***** INFORMATION SUPPLIED *****
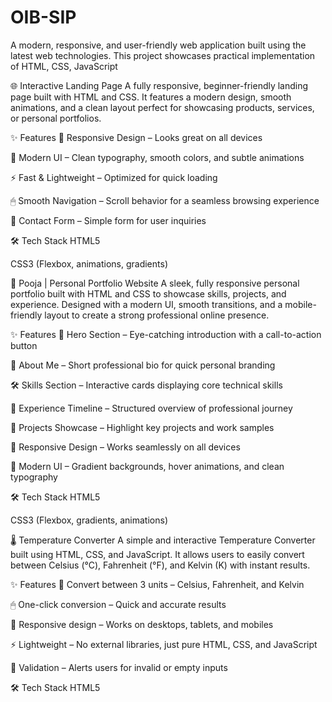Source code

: # OIB-SIP
A modern, responsive, and user-friendly web application built using the latest web technologies. This project showcases practical implementation of HTML, CSS, JavaScript

🌐 Interactive Landing Page
A fully responsive, beginner-friendly landing page built with HTML and CSS. It features a modern design, smooth animations, and a clean layout perfect for showcasing products, services, or personal portfolios.

✨ Features
📱 Responsive Design – Looks great on all devices

🎨 Modern UI – Clean typography, smooth colors, and subtle animations

⚡ Fast & Lightweight – Optimized for quick loading

🖱 Smooth Navigation – Scroll behavior for a seamless browsing experience

📩 Contact Form – Simple form for user inquiries

🛠️ Tech Stack
HTML5

CSS3 (Flexbox, animations, gradients)

💼 Pooja | Personal Portfolio Website
A sleek, fully responsive personal portfolio built with HTML and CSS to showcase skills, projects, and experience. Designed with a modern UI, smooth transitions, and a mobile-friendly layout to create a strong professional online presence.

✨ Features
🎯 Hero Section – Eye-catching introduction with a call-to-action button

📖 About Me – Short professional bio for quick personal branding

🛠 Skills Section – Interactive cards displaying core technical skills

📜 Experience Timeline – Structured overview of professional journey

📂 Projects Showcase – Highlight key projects and work samples

📱 Responsive Design – Works seamlessly on all devices

🎨 Modern UI – Gradient backgrounds, hover animations, and clean typography

🛠️ Tech Stack
HTML5

CSS3 (Flexbox, gradients, animations) 


🌡️ Temperature Converter
A simple and interactive Temperature Converter built using HTML, CSS, and JavaScript. It allows users to easily convert between Celsius (°C), Fahrenheit (°F), and Kelvin (K) with instant results.

✨ Features
🔄 Convert between 3 units – Celsius, Fahrenheit, and Kelvin

🖱 One-click conversion – Quick and accurate results

📱 Responsive design – Works on desktops, tablets, and mobiles

⚡ Lightweight – No external libraries, just pure HTML, CSS, and JavaScript

🚫 Validation – Alerts users for invalid or empty inputs

🛠 Tech Stack
HTML5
*****
Working from the data above, extract solely the lines from the one containing "great on all devices" through the one containing "quick personal branding", exactly as they appear, both included.

- SOLUTION TO THE EXERCISE -
📱 Responsive Design – Looks great on all devices

🎨 Modern UI – Clean typography, smooth colors, and subtle animations

⚡ Fast & Lightweight – Optimized for quick loading

🖱 Smooth Navigation – Scroll behavior for a seamless browsing experience

📩 Contact Form – Simple form for user inquiries

🛠️ Tech Stack
HTML5

CSS3 (Flexbox, animations, gradients)

💼 Pooja | Personal Portfolio Website
A sleek, fully responsive personal portfolio built with HTML and CSS to showcase skills, projects, and experience. Designed with a modern UI, smooth transitions, and a mobile-friendly layout to create a strong professional online presence.

✨ Features
🎯 Hero Section – Eye-catching introduction with a call-to-action button

📖 About Me – Short professional bio for quick personal branding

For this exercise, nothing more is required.